Companies get the sense that MOOCs are delivering a high quality product to students, while they may actually end up with a learning algorithm that worked best for those enrolled in a high-demand field. This does not necessarily mean that a person would be better off in an online course or program, or that working on a MOOC course would make it more likely for them to be hired, but instead the approach is rarely a good business investment for companies.

With regards to technology-enabled distance learning, employers either do not have the time to train their own employees to get them trained using technology, or instead hire a third-party company to run their program.

In our new report, “Unprepared for Work, Without a Place to Go,” which also describes the approach for employers and educators using online learning models, we determined that all employers need to take steps to support these new modes of instruction and management for their employees. But it’s important to note that many new models work better for low-level jobs than high-level work—career development models being more appropriate in some fields and work-force development models in others. One study indicated that employers are most successful when integrating distance learning into existing programs, and the most successful programs focus on creating connections and training curriculum that also teach how to network.

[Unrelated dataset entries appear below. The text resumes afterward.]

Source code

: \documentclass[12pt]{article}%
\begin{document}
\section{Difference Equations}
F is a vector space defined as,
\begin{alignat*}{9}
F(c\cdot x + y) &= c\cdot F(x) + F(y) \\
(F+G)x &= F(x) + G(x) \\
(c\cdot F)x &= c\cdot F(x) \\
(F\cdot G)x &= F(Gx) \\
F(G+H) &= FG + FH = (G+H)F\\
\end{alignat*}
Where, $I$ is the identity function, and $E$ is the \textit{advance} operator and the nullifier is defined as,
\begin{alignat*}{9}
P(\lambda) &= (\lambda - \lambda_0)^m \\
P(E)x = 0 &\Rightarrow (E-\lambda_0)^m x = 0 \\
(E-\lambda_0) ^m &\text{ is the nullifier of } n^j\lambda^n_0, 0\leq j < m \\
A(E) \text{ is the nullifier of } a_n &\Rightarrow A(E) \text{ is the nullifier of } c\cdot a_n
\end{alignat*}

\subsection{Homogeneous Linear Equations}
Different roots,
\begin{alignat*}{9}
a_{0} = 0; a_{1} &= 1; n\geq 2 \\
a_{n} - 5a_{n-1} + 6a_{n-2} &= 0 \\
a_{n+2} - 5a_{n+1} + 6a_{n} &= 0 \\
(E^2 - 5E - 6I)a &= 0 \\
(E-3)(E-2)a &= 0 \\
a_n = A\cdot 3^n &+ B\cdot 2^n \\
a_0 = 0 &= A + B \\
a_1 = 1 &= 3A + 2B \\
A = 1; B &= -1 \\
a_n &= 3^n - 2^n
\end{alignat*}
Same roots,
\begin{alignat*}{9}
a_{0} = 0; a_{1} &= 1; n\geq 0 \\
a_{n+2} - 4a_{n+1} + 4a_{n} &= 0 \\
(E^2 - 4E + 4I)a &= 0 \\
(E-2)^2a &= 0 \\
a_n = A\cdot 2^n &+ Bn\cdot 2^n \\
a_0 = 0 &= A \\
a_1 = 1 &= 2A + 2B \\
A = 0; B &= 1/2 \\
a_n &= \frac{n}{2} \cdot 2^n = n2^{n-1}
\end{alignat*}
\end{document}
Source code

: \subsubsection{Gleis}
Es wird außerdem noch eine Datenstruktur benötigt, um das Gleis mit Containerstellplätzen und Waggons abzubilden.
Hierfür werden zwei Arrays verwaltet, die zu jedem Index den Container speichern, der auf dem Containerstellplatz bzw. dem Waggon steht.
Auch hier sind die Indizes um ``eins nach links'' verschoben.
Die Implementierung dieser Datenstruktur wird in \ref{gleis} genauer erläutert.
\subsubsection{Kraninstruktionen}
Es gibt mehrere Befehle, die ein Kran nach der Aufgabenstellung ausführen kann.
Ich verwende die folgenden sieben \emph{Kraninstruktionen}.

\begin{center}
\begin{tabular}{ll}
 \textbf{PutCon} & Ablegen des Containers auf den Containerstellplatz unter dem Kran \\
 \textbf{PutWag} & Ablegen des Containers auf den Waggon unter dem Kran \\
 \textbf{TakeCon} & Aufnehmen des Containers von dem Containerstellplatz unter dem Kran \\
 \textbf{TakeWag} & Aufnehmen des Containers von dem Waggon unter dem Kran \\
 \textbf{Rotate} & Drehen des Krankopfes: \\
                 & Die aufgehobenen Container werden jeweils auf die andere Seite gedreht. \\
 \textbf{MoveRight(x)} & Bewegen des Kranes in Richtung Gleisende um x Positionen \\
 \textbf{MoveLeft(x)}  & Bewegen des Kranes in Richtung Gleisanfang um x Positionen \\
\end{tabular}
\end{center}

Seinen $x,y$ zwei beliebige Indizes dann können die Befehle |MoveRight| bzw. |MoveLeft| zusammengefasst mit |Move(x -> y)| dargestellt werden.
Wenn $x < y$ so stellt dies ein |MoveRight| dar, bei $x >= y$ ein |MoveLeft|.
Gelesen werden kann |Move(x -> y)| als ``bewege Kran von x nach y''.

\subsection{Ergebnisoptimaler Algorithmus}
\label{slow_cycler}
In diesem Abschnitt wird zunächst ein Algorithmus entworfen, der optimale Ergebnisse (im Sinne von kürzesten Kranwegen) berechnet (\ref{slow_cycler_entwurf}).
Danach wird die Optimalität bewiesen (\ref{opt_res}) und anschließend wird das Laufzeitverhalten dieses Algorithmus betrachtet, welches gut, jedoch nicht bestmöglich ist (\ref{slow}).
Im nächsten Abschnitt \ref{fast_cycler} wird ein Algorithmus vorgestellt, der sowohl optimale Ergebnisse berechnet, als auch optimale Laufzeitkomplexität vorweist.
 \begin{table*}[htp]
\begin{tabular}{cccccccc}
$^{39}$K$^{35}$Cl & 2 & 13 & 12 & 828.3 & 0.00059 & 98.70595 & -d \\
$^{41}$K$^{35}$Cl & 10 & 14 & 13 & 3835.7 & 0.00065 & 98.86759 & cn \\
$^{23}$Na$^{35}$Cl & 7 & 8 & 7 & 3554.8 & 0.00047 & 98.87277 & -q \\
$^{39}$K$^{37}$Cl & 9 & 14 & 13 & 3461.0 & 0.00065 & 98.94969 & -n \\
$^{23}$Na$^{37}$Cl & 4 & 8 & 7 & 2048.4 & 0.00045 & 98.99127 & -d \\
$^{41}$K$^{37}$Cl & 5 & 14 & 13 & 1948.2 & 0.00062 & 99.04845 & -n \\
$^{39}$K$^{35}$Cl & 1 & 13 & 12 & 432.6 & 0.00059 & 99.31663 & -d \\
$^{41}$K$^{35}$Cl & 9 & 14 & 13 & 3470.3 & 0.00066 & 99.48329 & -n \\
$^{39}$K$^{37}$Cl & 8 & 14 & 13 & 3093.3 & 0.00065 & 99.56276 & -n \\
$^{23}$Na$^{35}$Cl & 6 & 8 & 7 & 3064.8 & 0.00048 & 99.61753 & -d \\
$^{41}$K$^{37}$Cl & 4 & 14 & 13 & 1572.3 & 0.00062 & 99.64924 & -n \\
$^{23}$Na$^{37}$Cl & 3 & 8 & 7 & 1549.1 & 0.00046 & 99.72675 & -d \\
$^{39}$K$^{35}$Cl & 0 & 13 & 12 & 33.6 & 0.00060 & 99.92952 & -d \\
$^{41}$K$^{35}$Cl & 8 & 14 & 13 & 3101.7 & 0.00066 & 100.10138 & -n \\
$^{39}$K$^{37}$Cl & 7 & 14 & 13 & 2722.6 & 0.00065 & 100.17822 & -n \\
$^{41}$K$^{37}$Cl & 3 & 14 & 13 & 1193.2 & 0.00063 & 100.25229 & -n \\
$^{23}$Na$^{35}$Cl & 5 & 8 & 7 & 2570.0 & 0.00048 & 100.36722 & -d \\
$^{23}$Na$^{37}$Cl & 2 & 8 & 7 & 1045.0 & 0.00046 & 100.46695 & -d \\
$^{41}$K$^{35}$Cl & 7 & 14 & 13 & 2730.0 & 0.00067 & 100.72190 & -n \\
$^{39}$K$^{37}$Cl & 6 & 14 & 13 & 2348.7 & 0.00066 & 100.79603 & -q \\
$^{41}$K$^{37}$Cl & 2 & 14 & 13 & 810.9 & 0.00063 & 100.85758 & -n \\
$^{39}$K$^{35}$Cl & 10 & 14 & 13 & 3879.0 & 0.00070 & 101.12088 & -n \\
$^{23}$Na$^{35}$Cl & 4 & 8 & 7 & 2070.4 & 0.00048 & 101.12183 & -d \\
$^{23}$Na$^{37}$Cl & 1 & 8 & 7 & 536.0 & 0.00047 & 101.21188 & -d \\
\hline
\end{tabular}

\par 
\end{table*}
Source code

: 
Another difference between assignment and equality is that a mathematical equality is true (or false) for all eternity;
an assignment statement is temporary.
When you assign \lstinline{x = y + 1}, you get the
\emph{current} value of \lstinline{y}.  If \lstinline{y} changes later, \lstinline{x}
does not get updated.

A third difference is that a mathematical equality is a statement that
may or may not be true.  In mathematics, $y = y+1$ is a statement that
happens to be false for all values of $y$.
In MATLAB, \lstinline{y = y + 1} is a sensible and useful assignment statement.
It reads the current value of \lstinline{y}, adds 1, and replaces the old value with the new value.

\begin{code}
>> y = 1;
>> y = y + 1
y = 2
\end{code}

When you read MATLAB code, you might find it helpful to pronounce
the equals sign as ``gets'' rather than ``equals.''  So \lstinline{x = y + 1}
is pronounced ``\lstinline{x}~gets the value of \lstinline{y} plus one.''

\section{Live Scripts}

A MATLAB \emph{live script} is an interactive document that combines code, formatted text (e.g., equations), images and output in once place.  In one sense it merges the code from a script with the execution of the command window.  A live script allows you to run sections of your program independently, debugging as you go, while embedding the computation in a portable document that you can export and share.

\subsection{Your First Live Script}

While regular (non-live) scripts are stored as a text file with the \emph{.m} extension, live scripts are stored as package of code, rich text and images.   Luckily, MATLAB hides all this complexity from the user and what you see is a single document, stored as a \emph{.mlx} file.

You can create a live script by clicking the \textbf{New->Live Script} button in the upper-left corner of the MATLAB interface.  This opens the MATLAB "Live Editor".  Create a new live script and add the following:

Over the past twenty years, education policy and standards have moved away from traditional on-campus teaching models to a new mission for higher education: preparing students to do more than take college classes. Many of these online learning courses are more akin to a career development program than a traditional degree. And yet the overwhelming majority of students take these courses while pursuing a bachelor’s degree, with the largest demand being in the liberal arts and sciences. Because of these additional strands of learning that happen outside the classroom, employers often find that the quality of an online learning program and overall quality of the individual student cannot measure up to those of on-campus students. Businesses are not just interested in immediate job readiness and costs. They want to be able to measure whether these courses prepare people for a successful career in their own fields.

This is not a new issue. Educators and employers have talked about this for years—and the options they have for providing it in their schools and campuses has changed tremendously over time. According to White House Office of Science and Technology Policy’s recent strategy for higher education and workforce development, technological innovation can help policymakers understand how best to address the need for employment assistance in an increasingly information-based economy. In this context, it is incumbent upon government and industry to work together to help students prepare for their future roles in an evolving economy.